Gute Laune trifft es wirklich gut. Die Herren machen ordentlich Bock und sie sind auch die letzte Band, die ich mir heute noch mit Sichtkontakt gebe. Gut Laune machen sie jedenfalls und vor allem der Sänger ist auch sehr engagiert dabei. Ansonsten gibt es ordentlich Punkrock auf die Ohren. Das ist weder ein ultra-knüppeliges Brett, noch Emo-Gedusel.

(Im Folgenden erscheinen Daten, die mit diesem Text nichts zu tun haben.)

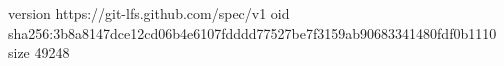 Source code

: version https://git-lfs.github.com/spec/v1
oid sha256:3b8a8147dce12cd06b4e6107fdddd77527be7f3159ab90683341480fdf0b1110
size 49248
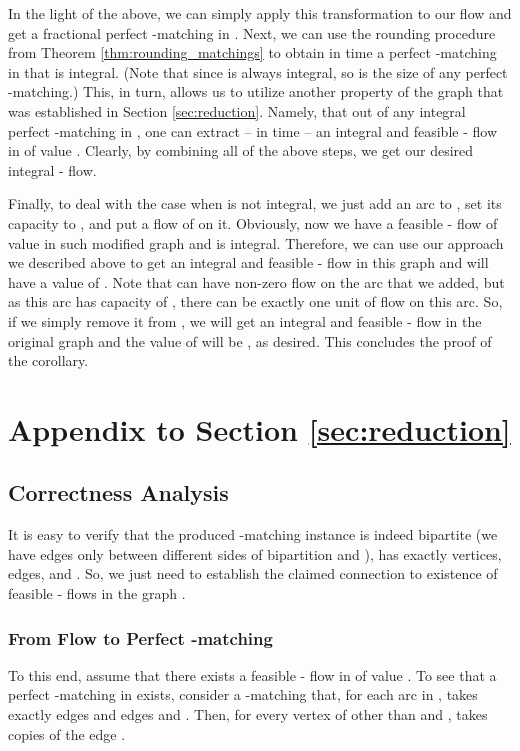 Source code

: \documentclass[11pt, letterpaper]{article}
\begin{document}
In the light of the above, we can simply apply this transformation to our flow  and get a fractional perfect -matching  in . Next, we can use the rounding procedure from Theorem \ref{thm:rounding_matchings} to obtain in  time a perfect -matching  in  that is integral. (Note that since  is always integral, so is the size of any perfect -matching.) This, in turn, allows us to utilize another property of the graph  that was established in Section \ref{sec:reduction}. Namely, that out of any integral perfect -matching in , one can extract -- in  time -- an integral and feasible - flow  in  of value . Clearly, by combining all of the above steps, we get our desired integral - flow. 

Finally, to deal with the case when  is not integral, we just add an arc  to , set its capacity to , and put a flow of  on it. Obviously, now we have a feasible - flow of value  in such modified graph  and  is integral. Therefore, we can use our approach we described above to get an integral and feasible - flow  in this graph and  will have a value of . Note that  can have non-zero flow on the arc  that we added, but as this arc has capacity of , there can be exactly one unit of flow on this arc. So, if we simply remove it from , we will get an integral and feasible - flow in the original graph  and the value of  will be , as desired. This concludes the proof of the corollary. \section{Appendix to Section \ref{sec:reduction}}\label{app:reduction}

\subsection{Correctness Analysis}

It is easy to verify that the produced -matching instance is indeed bipartite (we have edges only between different sides of bipartition  and ), has exactly  vertices,  edges, and . So, we just need to establish the claimed connection to existence of feasible - flows in the graph . 


\subsubsection*{From Flow  to Perfect -matching }

To this end, assume that there exists a feasible - flow  in  of value . To see that a perfect -matching in  exists, consider a -matching  that, for each arc  in , takes exactly  edges  and  edges  and . Then, for every vertex  of  other than  and ,  takes  copies of the edge . 
\end{document}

Gefallt mir sehr gut!
Kommen wir also von einer guten zu einer sehr schlechten Band: TELEKOMA. Mal ernsthaft: Wären die jetzt eine junge Deutschpunk-Band, die keine Sau kennt, würden alle angewidert den Platz vor der Bühne verlassen. Stattdessen haben die so eine Art Heldenstatus, weil sie schon vor dem Krieg Pflastersteine auf ihre E-Gitarren haben fallen lassen.
Ich weiß auch nicht, was mich dazu bewegt hat, doch noch zur Bühne zu gehen. Ich meine, wenn selbst Boris sagt, er hätte noch zwei T-Shirts von denen und würde jetzt am liebsten seine Mitbewohner instruieren, seine Bude abzufackeln, damit bloß keine Spuren davon übrig bleiben.
Das weiß ich auch nicht, aber Boris sollte sein Vorhaben in die Tat umsetzen. Aus der sicheren Entfernung hat es sich sehr grausig angehört.
Aber es war auch wirklich furchtbar, denn diese immer gleiche Ätz-Stimme und die immer verkackten und viel zu langen Soli, haben mir wirklich die allerletzte Kraft geraubt und ich falle nur noch tot ins Zelt. Dadurch verpasse ich noch THE RESTARTS, was ärgerlich, aber okay ist und WAVING THE GUNS, was sehr ärgerlich ist, da Ritzken sagt, dass diese den besten musikalischen Beitrag zum ganzen Festivalgeschehen beigesteuert haben. Trotzdem war es bis auf den Auftritt von Telekoma ein einfach nur großartiges DIY-Festival, wo wirklich für die ganz kleine Mark verdammt viel aufgefahren wird. Danke dafür!